Trump White House Creates Panel to Discredit Administration’s Own Climate Change Warnings

The Trump White House plans to create a committee that aims to contradict the Trump administration’s own repeated conclusions that climate change is harming the planet and poses a national security risk, The Washington Post reports.

The National Security Council initiative would include scientists who deny the scientific consensus on the impact of climate change and will reassess the Trump administration’s intelligence community’s repeated findings that climate change poses a severe risk to the country.

Unlike a formal advisory committee, the group would not be subject to public disclosure rules.

The move comes after Trump was “upset” that his administration issued a dire National Climate Assessment, which the must be published by law, in November, deputy national security adviser Charles Kupperman said according to The Post.

Panel was planned by notorious climate science denier:

The new plan is a revised version of National Security Council senior director William Happer. Happer headed a group called the CO2 Coalition and previously received $170,000 from the Mercer Family Foundation and more than $33,000 from the Charles Koch Institute.

In a 2014 interview with CNBC, Happer said the “demonization of carbon dioxide is just like the demonization of the poor Jews under Hitler,” adding that “carbon dioxide is actually a benefit to the world, and so were the Jews.”

Happer insisted that CO2 was beneficial to the earth repeatedly as a speaker, including at a 2016 policy summit funded by the conservative Heritage Foundation.

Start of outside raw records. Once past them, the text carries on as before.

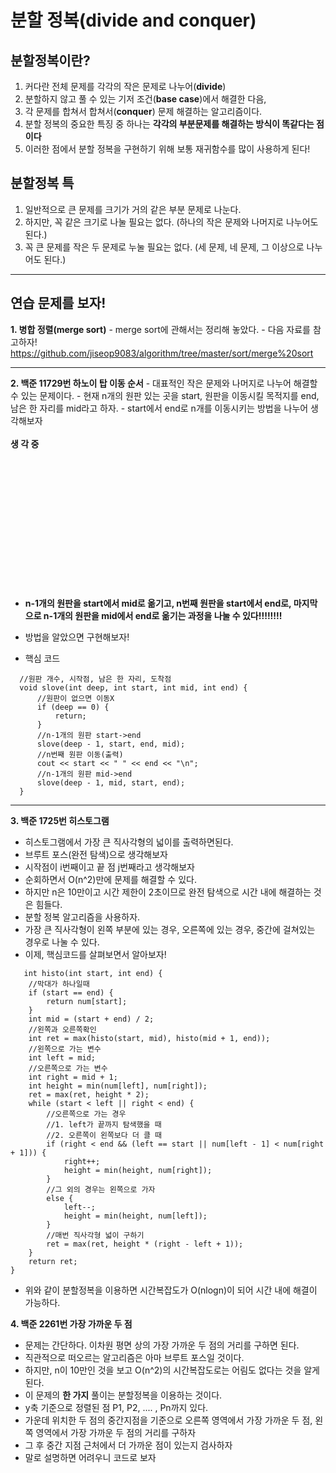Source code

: # 분할 정복(divide and conquer)

  ## 분할정복이란?
   1. 커다란 전체 문제를 각각의 작은 문제로 나누어(**divide**)
   2. 분할하지 않고 풀 수 있는 기저 조건(**base case**)에서 해결한 다음,
   2. 각 문제를 합쳐서 합쳐서(**conquer**) 문제 해결하는 알고리즘이다.
   3. 분할 정복의 중요한 특징 중 하나는 **각각의 부분문제를 해결하는 방식이 똑같다는 점이다**
   4. 이러한 점에서 분할 정복을 구현하기 위해 보통 재귀함수를 많이 사용하게 된다!
   
   
  ## 분할정복 특
   1. 일반적으로 큰 문제를 크기가 거의 같은 부분 문제로 나눈다.
   2. 하지만, 꼭 같은 크기로 나눌 필요는 없다. (하나의 작은 문제와 나머지로 나누어도 된다.)
   3. 꼭 큰 문제를 작은 두 문제로 누눌 필요는 없다. (세 문제, 네 문제, 그 이상으로 나누어도 된다.)
   
   ---
   
  ## 연습 문제를 보자!
   **1. 병합 정렬(merge sort)**
     - merge sort에 관해서는 정리해 놓았다.
     - 다음 자료를 참고하자!
     <br/> <https://github.com/jiseop9083/algorithm/tree/master/sort/merge%20sort>
     
   ---
     
  **2. 백준 11729번 하노이 탑 이동 순서**
     - 대표적인 작은 문제와 나머지로 나누어 해결할 수 있는 문제이다.
     - 현재 n개의 원판 있는 곳을 start, 원판을 이동시킬 목적지를 end, 남은 한 자리를 mid라고 하자.
     - start에서 end로 n개를 이동시키는 방법을 나누어 생각해보자
    <br/>
    <br/>
    **생 각 중**
    <br/>
    <br/>
    <br/>
    <br/>
    <br/>
    <br/>
    <br/>
    <br/>
    <br/>
    <br/>
    <br/>
    <br/>
    <br/>
    <br/>
 - **n-1개의 원판을 start에서 mid로 옮기고, n번째 원판을 start에서 end로, 마지막으로 n-1개의 원판을 mid에서 end로 옮기는 과정을 나눌 수 있다!!!!!!!!**
     
 - 방법을 알았으면 구현해보자!
     
  - 핵심 코드
  ```
    //원판 개수, 시작점, 남은 한 자리, 도착점
    void slove(int deep, int start, int mid, int end) {
	    //원판이 없으면 이동X
	    if (deep == 0) {
		    return;
	    }
	    //n-1개의 원판 start->end
	    slove(deep - 1, start, end, mid);
	    //n번째 원판 이동(출력)
	    cout << start << " " << end << "\n";
	    //n-1개의 원판 mid->end
	    slove(deep - 1, mid, start, end);
    }
```

---

  **3. 백준 1725번 히스토그램**
   - 히스토그램에서 가장 큰 직사각형의 넓이를 출력하면된다.
   - 브루트 포스(완전 탐색)으로 생각해보자
   - 시작점이 i번째이고 끝 점 j번째라고 생각해보자
   - 순회하면서 O(n^2)만에 문제를 해결할 수 있다.
   - 하지만 n은 10만이고 시간 제한이 2초이므로 완전 탐색으로 시간 내에 해결하는 것은 힘들다.
   - 분할 정복 알고리즘을 사용하자.
   - 가장 큰 직사각형이 왼쪽 부분에 있는 경우, 오른쪽에 있는 경우, 중간에 걸쳐있는 경우로 나눌 수 있다.
   - 이제, 핵심코드를 살펴보면서 알아보자!
   
   
```
   int histo(int start, int end) {
	//막대가 하나일때
	if (start == end) {
		return num[start];
	}
	int mid = (start + end) / 2;
	//왼쪽과 오른쪽확인
	int ret = max(histo(start, mid), histo(mid + 1, end));
	//왼쪽으로 가는 변수
	int left = mid;
	//오른쪽으로 가는 변수
	int right = mid + 1;
	int height = min(num[left], num[right]);
	ret = max(ret, height * 2);
	while (start < left || right < end) {
		//오른쪽으로 가는 경우
		//1. left가 끝까지 탐색했을 때
		//2. 오른쪽이 왼쪽보다 더 클 때
		if (right < end && (left == start || num[left - 1] < num[right + 1])) {
			right++;
			height = min(height, num[right]);
		}
		//그 외의 경우는 왼쪽으로 가자
		else {
			left--;
			height = min(height, num[left]);
		}
		//매번 직사각형 넓이 구하기
		ret = max(ret, height * (right - left + 1));
	}
	return ret;
}

```
- 위와 같이 분할정복을 이용하면 시간복잡도가 O(nlogn)이 되어 시간 내에 해결이 가능하다.
 
 
**4. 백준 2261번 가장 가까운 두 점**
  - 문제는 간단하다. 이차원 평면 상의 가장 가까운 두 점의 거리를 구하면 된다.
  - 직관적으로 떠오르는 알고리즘은 아마 브루트 포스일 것이다.
  - 하지만, n이 10만인 것을 보고 O(n^2)의 시간복잡도로는 어림도 없다는 것을 알게 된다.
  - 이 문제의 **한 가지** 풀이는 분할정복을 이용하는 것이다.
  - y축 기준으로 정렬된 점 P1, P2, .... , Pn까지 있다.
  - 가운데 위치한 두 점의 중간지점을 기준으로 오른쪽 영역에서 가장 가까운 두 점, 왼쪽 영역에서 가장 가까운 두 점의 거리를 구하자
  - 그 후 중간 지점 근처에서 더 가까운 점이 있는지 검사하자
  - 말로 설명하면 어려우니 코드로 보자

“We’re doing our best to try and counter this myth that CO2 is a dangerous pollutant,” he said. “It’s not a pollutant at all. . . . We should be telling the scientific truth, that more CO2 is actually a benefit to the earth.”

Trump wants to contradict military warnings:

“In 2003, the Pentagon commissioned a report to examine how an abrupt change in climate would affect the country’s defense capabilities: Its authors concluded that it ‘should be elevated beyond a scientific debate to a U.S. national security concern,’” The Post reported. “Last year, a military-funded study warned sea level rise and other climate impacts could make more than a thousand low-lying islands in the Pacific Ocean ‘uninhabitable’ by midcentury, including an atoll where a missile defense site is located.”

Just last month, Trump’s own national intelligence director warned that “climate hazards” including extreme weather, wildfires, droughts and acidifying oceans are worsening, “threatening infrastructure, health, and water and food security,” The Post added.

“I never thought I would live to see the day in the United States where our own White House is attacking the very science agencies that can help the president understand and manage the climate risks to security of today and tomorrow,” retired Rear Adm. David Titley, a former Oceanographer of the Navy and chief operating officer at the National Oceanic and Atmospheric Administrations, told The Post. “Such attacks are un-American.”